Basta só lembrar dos momentos que por ventura recebemos palavras de dor. Ou na quantidade de vezes que escutamos: “Maria está gorda; Maria precisa de dietas; Maria é nova para ter filhos; Isso é coisa de mulher; José é desengonçado; José malha para ficar bonito; José precisa de anabolizante; José já passou da hora de casar; João é gay; João é negro; João é índio; Homem é assim mesmo; Josefa não é normal; Josefa é deficiente” e por aí vai. Quem nunca conheceu (ou foi) Maria, José, João ou Josefa? Quem nunca foi torturado por palavras e conceitos dentro de si? Quem nunca buscou por algum momento alcançar estéticas ou atender regulações sociais? Quem, mesmo por instantes, não deixou de aceitar o espelho de si por não refletir a imagem dos outros? Não é possível saber as respostas, mesmo porque nem todos, ao contrário de Nagiko, perceberam que seus corpos são livros, com palavras gravadas por todos os poros.

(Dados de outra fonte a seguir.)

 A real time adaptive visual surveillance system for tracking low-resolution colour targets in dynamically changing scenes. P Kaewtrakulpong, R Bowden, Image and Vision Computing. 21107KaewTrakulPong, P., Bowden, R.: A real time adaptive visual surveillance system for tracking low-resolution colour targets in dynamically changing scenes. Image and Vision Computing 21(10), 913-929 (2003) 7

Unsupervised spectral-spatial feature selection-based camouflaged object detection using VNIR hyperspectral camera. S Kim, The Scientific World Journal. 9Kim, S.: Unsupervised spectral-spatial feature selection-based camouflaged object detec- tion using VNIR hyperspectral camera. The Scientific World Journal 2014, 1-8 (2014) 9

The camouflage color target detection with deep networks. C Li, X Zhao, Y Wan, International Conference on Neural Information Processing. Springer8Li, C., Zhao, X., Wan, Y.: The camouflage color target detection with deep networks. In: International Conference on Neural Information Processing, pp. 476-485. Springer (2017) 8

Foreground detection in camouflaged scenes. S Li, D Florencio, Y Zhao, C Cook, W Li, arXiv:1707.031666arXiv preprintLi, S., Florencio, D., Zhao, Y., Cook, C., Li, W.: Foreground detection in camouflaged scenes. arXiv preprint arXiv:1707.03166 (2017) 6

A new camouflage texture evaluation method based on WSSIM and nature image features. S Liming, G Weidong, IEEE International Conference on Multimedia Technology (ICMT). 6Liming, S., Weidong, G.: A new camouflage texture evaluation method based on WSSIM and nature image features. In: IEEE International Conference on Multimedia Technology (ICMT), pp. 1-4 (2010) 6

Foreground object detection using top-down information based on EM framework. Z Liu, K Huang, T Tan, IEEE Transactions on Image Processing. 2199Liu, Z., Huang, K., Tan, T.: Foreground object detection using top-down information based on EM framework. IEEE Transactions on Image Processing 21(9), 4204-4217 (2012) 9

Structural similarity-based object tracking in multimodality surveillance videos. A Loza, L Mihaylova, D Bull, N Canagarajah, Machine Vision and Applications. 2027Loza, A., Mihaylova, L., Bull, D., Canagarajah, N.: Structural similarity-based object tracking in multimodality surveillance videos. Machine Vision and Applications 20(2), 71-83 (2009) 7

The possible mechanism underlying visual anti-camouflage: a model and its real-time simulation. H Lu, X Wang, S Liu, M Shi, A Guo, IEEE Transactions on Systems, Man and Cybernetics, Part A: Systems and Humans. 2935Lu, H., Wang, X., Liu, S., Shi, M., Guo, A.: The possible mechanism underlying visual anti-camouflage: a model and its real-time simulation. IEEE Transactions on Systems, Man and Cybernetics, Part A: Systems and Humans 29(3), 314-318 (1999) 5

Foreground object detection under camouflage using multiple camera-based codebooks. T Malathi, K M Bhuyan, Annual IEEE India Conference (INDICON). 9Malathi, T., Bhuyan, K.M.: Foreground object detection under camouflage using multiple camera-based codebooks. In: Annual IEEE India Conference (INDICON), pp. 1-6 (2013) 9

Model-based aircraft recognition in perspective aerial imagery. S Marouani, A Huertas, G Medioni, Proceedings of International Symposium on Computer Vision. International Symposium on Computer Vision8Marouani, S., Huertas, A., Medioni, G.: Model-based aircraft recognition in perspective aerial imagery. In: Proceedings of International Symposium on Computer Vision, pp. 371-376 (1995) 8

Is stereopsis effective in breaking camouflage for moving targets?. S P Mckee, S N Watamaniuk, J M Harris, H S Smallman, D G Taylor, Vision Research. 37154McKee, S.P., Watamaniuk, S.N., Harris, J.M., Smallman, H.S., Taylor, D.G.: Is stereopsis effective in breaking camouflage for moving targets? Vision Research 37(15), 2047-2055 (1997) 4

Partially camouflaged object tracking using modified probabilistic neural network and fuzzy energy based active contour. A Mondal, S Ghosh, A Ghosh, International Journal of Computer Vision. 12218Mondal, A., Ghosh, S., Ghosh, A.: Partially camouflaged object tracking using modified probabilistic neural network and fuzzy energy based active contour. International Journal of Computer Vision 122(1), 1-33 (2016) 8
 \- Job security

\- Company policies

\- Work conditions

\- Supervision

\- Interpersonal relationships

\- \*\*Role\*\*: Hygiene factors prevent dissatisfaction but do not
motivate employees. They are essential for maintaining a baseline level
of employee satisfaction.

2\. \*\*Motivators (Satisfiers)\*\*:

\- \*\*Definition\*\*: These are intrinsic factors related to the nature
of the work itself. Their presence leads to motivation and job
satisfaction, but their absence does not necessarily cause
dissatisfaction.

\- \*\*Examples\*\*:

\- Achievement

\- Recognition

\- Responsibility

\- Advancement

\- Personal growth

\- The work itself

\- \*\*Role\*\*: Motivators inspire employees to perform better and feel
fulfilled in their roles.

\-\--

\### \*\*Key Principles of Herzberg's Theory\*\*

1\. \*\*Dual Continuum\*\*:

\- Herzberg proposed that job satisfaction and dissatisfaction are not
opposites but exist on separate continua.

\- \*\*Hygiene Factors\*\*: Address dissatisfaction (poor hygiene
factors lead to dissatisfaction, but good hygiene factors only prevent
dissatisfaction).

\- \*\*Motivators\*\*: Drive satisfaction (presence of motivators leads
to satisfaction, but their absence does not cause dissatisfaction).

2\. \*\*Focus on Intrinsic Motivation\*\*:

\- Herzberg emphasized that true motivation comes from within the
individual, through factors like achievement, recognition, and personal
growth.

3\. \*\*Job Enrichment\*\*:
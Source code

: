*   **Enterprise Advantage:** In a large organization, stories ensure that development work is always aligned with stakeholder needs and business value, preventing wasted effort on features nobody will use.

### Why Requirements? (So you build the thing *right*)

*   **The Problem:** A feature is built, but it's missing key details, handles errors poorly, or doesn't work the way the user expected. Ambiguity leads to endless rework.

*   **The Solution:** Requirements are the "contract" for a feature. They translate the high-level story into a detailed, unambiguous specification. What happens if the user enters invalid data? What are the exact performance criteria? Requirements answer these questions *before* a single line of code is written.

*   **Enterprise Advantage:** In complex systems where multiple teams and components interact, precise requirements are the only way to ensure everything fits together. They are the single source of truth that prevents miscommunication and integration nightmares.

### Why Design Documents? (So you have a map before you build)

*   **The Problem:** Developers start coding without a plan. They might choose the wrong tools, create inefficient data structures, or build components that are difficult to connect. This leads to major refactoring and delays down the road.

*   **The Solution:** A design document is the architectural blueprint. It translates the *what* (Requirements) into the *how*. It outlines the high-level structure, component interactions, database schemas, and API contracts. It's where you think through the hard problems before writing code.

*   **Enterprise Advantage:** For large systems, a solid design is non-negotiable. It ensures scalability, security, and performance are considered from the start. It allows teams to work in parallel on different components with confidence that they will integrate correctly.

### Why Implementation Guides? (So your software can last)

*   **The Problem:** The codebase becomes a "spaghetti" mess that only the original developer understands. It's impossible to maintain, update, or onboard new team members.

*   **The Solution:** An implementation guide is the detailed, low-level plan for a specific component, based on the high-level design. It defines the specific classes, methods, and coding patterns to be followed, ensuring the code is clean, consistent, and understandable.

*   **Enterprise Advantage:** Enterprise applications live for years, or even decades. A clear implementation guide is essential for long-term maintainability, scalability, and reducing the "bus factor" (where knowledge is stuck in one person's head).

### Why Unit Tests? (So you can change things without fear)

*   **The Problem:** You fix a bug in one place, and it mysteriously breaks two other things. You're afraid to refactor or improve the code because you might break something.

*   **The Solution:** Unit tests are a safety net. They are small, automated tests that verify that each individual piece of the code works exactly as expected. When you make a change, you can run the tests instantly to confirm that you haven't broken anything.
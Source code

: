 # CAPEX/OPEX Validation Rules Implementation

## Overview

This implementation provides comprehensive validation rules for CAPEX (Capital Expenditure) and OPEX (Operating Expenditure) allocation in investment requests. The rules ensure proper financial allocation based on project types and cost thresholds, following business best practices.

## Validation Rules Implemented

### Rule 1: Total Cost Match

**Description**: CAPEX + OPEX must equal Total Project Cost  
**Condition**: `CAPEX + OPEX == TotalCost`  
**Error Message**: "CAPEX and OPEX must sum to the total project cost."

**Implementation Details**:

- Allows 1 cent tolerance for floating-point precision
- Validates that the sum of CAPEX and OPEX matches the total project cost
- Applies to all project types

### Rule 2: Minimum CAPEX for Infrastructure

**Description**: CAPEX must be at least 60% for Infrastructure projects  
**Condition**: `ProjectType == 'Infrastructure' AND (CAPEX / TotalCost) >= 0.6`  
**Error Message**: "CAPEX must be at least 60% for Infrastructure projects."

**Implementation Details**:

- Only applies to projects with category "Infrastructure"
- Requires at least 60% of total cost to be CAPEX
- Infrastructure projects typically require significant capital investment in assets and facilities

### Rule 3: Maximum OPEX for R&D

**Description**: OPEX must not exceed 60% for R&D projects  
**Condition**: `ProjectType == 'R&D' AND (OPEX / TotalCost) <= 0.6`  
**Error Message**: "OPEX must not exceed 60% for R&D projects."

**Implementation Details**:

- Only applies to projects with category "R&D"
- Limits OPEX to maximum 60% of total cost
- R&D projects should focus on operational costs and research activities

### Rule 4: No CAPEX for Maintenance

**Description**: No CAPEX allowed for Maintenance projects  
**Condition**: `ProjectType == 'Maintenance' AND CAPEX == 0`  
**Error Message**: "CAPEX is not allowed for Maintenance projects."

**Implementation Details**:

É bem verdade que Nagiko é personagem fictício e não anda pelas ruas. Mas qualquer um pode vê-la nas cenas do filme “O livro de cabeceira” (1996), do diretor Peter Greenaway. E assim acompanhar a menina crescendo, tornando-se modelo profissional e fazendo valer o conceito de “livrocorpo” em suas varias relações sexuais e afetivas. O filme é pura poesia, construído com fotografias e textos que mesclam prazeres, escritas, dores, sexo, livros e amores. Como afirma Rafaelli, não é um filme japonês, mas um filme realizado por um cineasta ocidental que se expressa através das referências orientais, procurando criar uma mistura entre Ocidente e Oriente, pelas referencias musicais e estéticas inspiradas por pintores como Utamaro, Hosukai e Hiroshige – entre os orientais – e Gauguin, Degas, Whistler, Schiele, Toulouse- Lautrec, Vuillard e Klint – entre os ocidentais (4).

Embora eu não esteja analisando o filme, as cenas de Nagiko, mescladas aos debates das aulas do DIVERSITAS/USP (5), levaram-me a refletir sobre o poder das palavras e aquilo que entendemos e percebemos como corpo. Não só o corpo do indivíduo, mas também o corpo social que constitui e regula a todos no tempo e no espaço, mesmo quando considerados isolados, marginalizados ou excluídos. Levaram-me a pensar sobre a importância do pensar, sobre a importância das tensões e das integrações dos sentidos.

Machado de Assis ensina que palavra puxa palavra, uma idéia traz outra, e assim se faz um livro, um governo, ou uma revolução (6). E deve ser. Ao longo da vida vão escrevendo (e vamos aceitando) palavras em nossos corpos, dizendo como ele é, como ele deveria ser, o que ele sente, o que ele deveria sentir, o que ele faz, o que ele deveria fazer e muito mais. Entretanto, se parássemos para perceber, com atenção e sem julgamentos, as palavras constituintes do nosso corpo (com sentimentos, sensações, contradições e contextos), atravessaríamos a superfície, aprofundaríamos a vida e transmutaríamos a carne.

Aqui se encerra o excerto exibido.